Anzitutto, infatti, va ricordato che la clonazione rappresenta una modalità di riproduzione (come del resto tutte le tecniche di riproduzione artificiale) non degna dell’inizio dell’esistenza di una persona umana, poiché la priva in partenza e premeditatamente del diritto ad essere concepita da due genitori, come frutto quindi della relazione d’amore interpersonale tra un uomo e una donna.
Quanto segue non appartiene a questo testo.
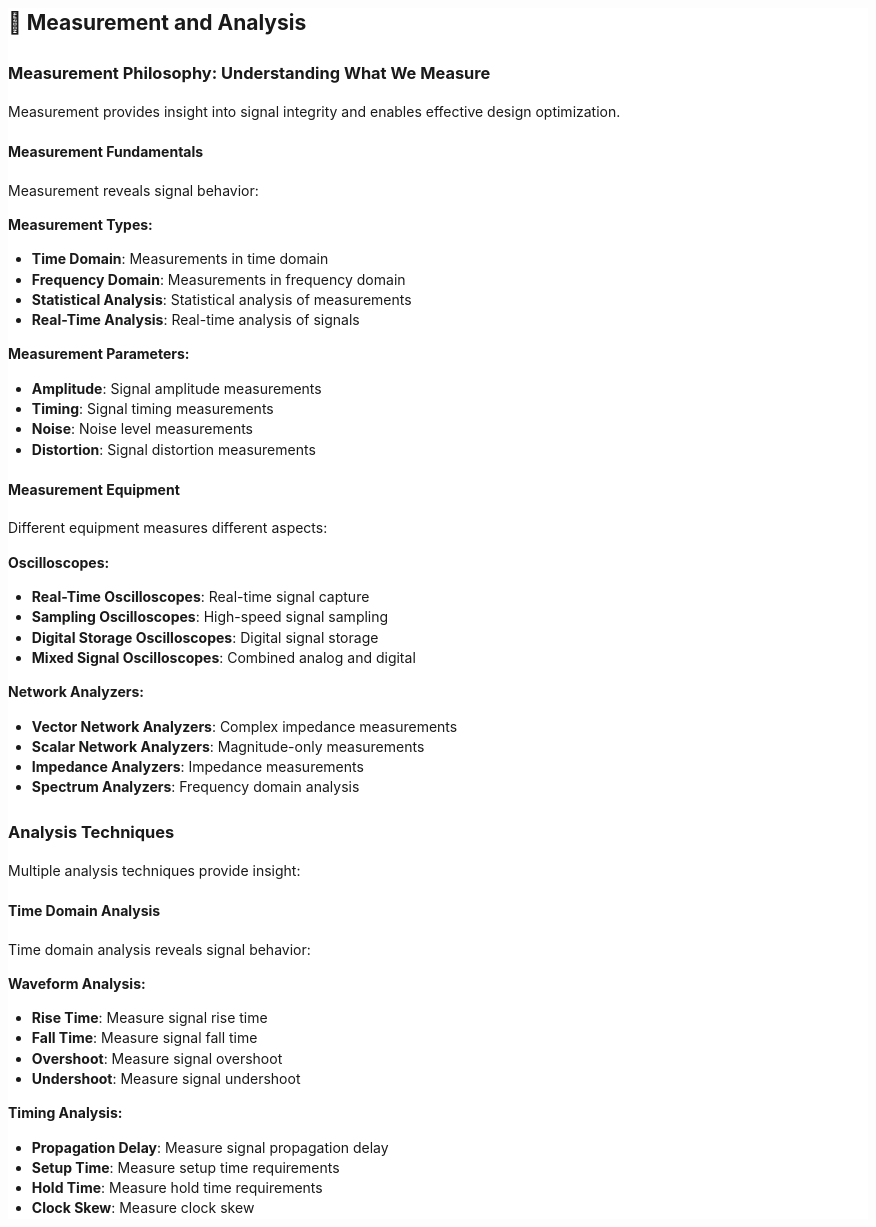 
## 🧪 **Measurement and Analysis**

### **Measurement Philosophy: Understanding What We Measure**

Measurement provides insight into signal integrity and enables effective design optimization.

#### **Measurement Fundamentals**

Measurement reveals signal behavior:

**Measurement Types:**
- **Time Domain**: Measurements in time domain
- **Frequency Domain**: Measurements in frequency domain
- **Statistical Analysis**: Statistical analysis of measurements
- **Real-Time Analysis**: Real-time analysis of signals

**Measurement Parameters:**
- **Amplitude**: Signal amplitude measurements
- **Timing**: Signal timing measurements
- **Noise**: Noise level measurements
- **Distortion**: Signal distortion measurements

#### **Measurement Equipment**

Different equipment measures different aspects:

**Oscilloscopes:**
- **Real-Time Oscilloscopes**: Real-time signal capture
- **Sampling Oscilloscopes**: High-speed signal sampling
- **Digital Storage Oscilloscopes**: Digital signal storage
- **Mixed Signal Oscilloscopes**: Combined analog and digital

**Network Analyzers:**
- **Vector Network Analyzers**: Complex impedance measurements
- **Scalar Network Analyzers**: Magnitude-only measurements
- **Impedance Analyzers**: Impedance measurements
- **Spectrum Analyzers**: Frequency domain analysis

### **Analysis Techniques**

Multiple analysis techniques provide insight:

#### **Time Domain Analysis**

Time domain analysis reveals signal behavior:

**Waveform Analysis:**
- **Rise Time**: Measure signal rise time
- **Fall Time**: Measure signal fall time
- **Overshoot**: Measure signal overshoot
- **Undershoot**: Measure signal undershoot

**Timing Analysis:**
- **Propagation Delay**: Measure signal propagation delay
- **Setup Time**: Measure setup time requirements
- **Hold Time**: Measure hold time requirements
- **Clock Skew**: Measure clock skew
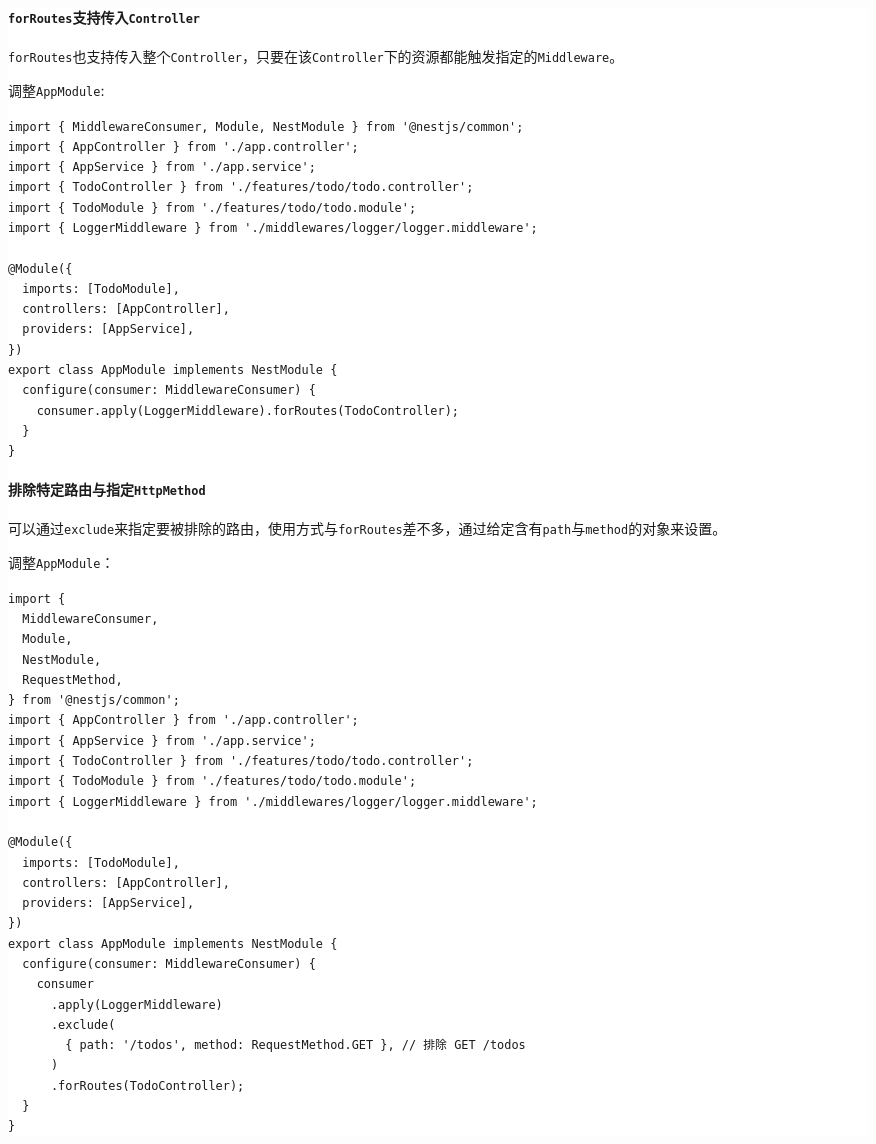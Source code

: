 #### `forRoutes`支持传入`Controller`

`forRoutes`也支持传入整个`Controller`，只要在该`Controller`下的资源都能触发指定的`Middleware`。

调整`AppModule`:

```tsx
import { MiddlewareConsumer, Module, NestModule } from '@nestjs/common';
import { AppController } from './app.controller';
import { AppService } from './app.service';
import { TodoController } from './features/todo/todo.controller';
import { TodoModule } from './features/todo/todo.module';
import { LoggerMiddleware } from './middlewares/logger/logger.middleware';

@Module({
  imports: [TodoModule],
  controllers: [AppController],
  providers: [AppService],
})
export class AppModule implements NestModule {
  configure(consumer: MiddlewareConsumer) {
    consumer.apply(LoggerMiddleware).forRoutes(TodoController);
  }
}

```

#### 排除特定路由与指定`HttpMethod`

可以通过`exclude`来指定要被排除的路由，使用方式与`forRoutes`差不多，通过给定含有`path`与`method`的对象来设置。

调整`AppModule`：

```tsx
import {
  MiddlewareConsumer,
  Module,
  NestModule,
  RequestMethod,
} from '@nestjs/common';
import { AppController } from './app.controller';
import { AppService } from './app.service';
import { TodoController } from './features/todo/todo.controller';
import { TodoModule } from './features/todo/todo.module';
import { LoggerMiddleware } from './middlewares/logger/logger.middleware';

@Module({
  imports: [TodoModule],
  controllers: [AppController],
  providers: [AppService],
})
export class AppModule implements NestModule {
  configure(consumer: MiddlewareConsumer) {
    consumer
      .apply(LoggerMiddleware)
      .exclude(
        { path: '/todos', method: RequestMethod.GET }, // 排除 GET /todos
      )
      .forRoutes(TodoController);
  }
}

```
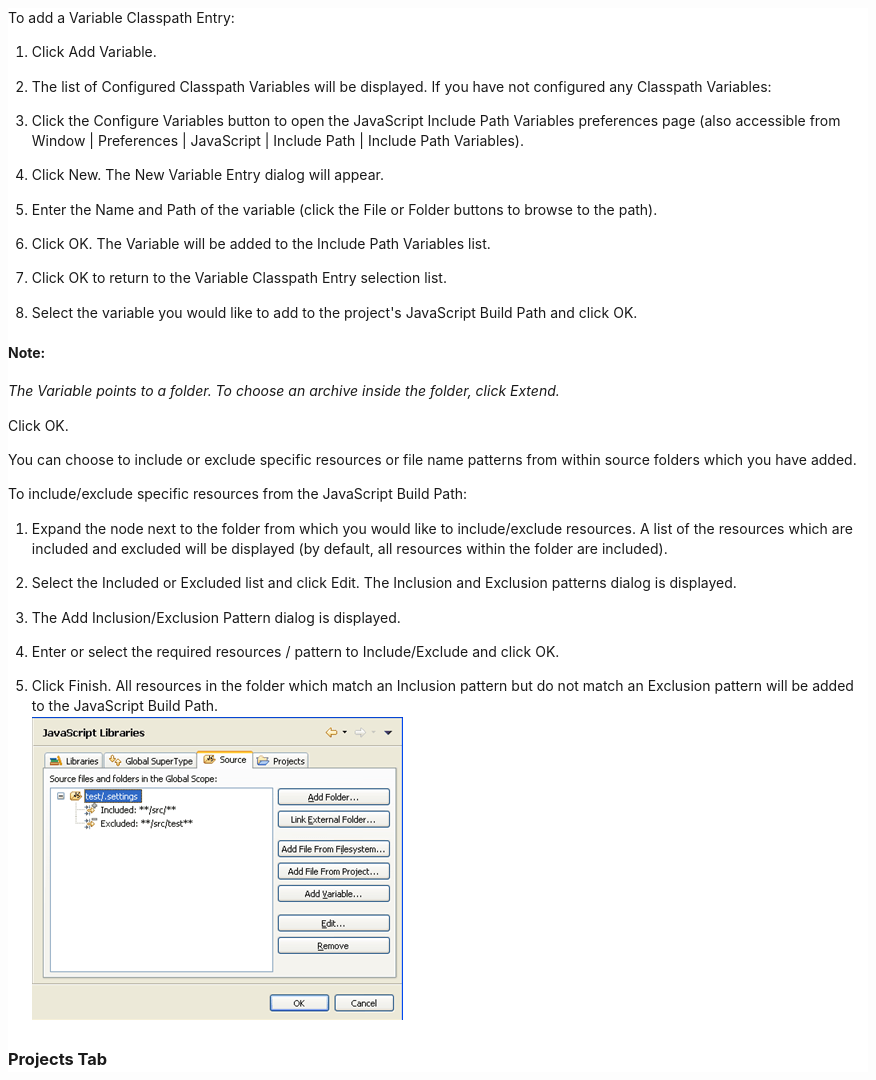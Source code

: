 To add a Variable Classpath Entry:

 1. Click Add Variable.
 2. The list of Configured Classpath Variables will be displayed.  If you have not configured any Classpath Variables:

 1. Click the Configure Variables button to open the JavaScript Include Path Variables preferences page (also accessible from Window | Preferences | JavaScript | Include Path | Include Path Variables).
 2. Click New.  The New Variable Entry dialog will appear.
 3. Enter the Name and Path of the variable (click the File or Folder buttons to browse to the path).
 4. Click OK.  The Variable will be added to the Include Path Variables list.
 5. Click OK to return to the Variable Classpath Entry selection list.

 1. Select the variable you would like to add to the project's JavaScript Build Path and click OK.

#### Note:

_The Variable points to a folder. To choose an archive inside the folder, click Extend._

Click OK.

You can choose to include or exclude specific resources or file name patterns from within source folders which you have added.

To include/exclude specific resources from the JavaScript Build Path:

 1. Expand the node next to the folder from which you would like to include/exclude resources.  A list of the resources which are included and excluded will be displayed (by default, all resources within the folder are included).
 2. Select the Included or Excluded list and click Edit.  The Inclusion and Exclusion patterns dialog is displayed.

 1. The Add Inclusion/Exclusion Pattern dialog is displayed.
 2. Enter or select the required resources / pattern to Include/Exclude and click OK.
 3. Click Finish.  All resources in the folder which match an Inclusion pattern but do not match an Exclusion pattern will be added to the JavaScript Build Path. <br />![javascript_source_excluded.png](images/javascript_source_excluded.png "javascript_source_excluded.png")

### Projects Tab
Ma la clonazione ha un aspetto di gran lunga peggiorativo sotto il profilo etico. Per logica intrinseca a questa tecnica stessa, il soggetto clonato è generato in base alle sue caratteristiche biologiche, che sono ovviamente predeterminate. Esso è voluto esattamente perché portatore di quelle caratteristiche e non altre, poiché proprio quelle caratteristiche specifiche servono al raggiungimento delle finalità sperimentali che ci si propone. La persona così generata, dunque, non sarebbe voluta per se stessa, ma solo come “mezzo” strumentale per l’ottenimento di altre finalità (ad esempio, lo sviluppo di terapie per altri soggetti). Si tratterebbe quindi di una forma gravissima e inaccettabile di strumentalizzazione della persona umana, che ne segnerebbe l’intera esistenza. In qualche modo, l’essere umano clonato sarebbe inteso più come “oggetto” che come “soggetto”, quasi a rappresentare una categoria inferiore di umanità, utile solo ad essere usata per determinati scopi.
Ciò sarebbe vero per un soggetto clonato adulto, ma ancora di più – e con maggiore plausibilità scientifica – per un soggetto nelle prime fasi del suo sviluppo, ovvero l’embrione. Spesso, infatti, chi propone la clonazione umana la immagina come una modalità di produzione di cellule staminali embrionali (con patrimonio genetico predeterminato). Ma questo, tradotto in parole semplici, significherebbe estrarre queste cellule dall’embrione clonato – allo stadio di blastocisti -, causandone inevitabilmente la morte per distruzione fisica. Dunque, in tale prospettiva, la clonazione significherebbe procedere alla “produzione” di un essere umano, premeditandone la strumentalizzazione e la distruzione. Peggio di così!
Dunque, se – con molte cautele e il rigido adempimento delle esigenze etiche e legali necessarie – in linea di principio, si potrebbe ammettere in qualche caso la clonazione di animali primati, in nessuna eventualità potrebbe essere moralmente accettabile l’applicazione di tale tecnica riproduttiva sull’essere umano, quale che sia la finalità ultima.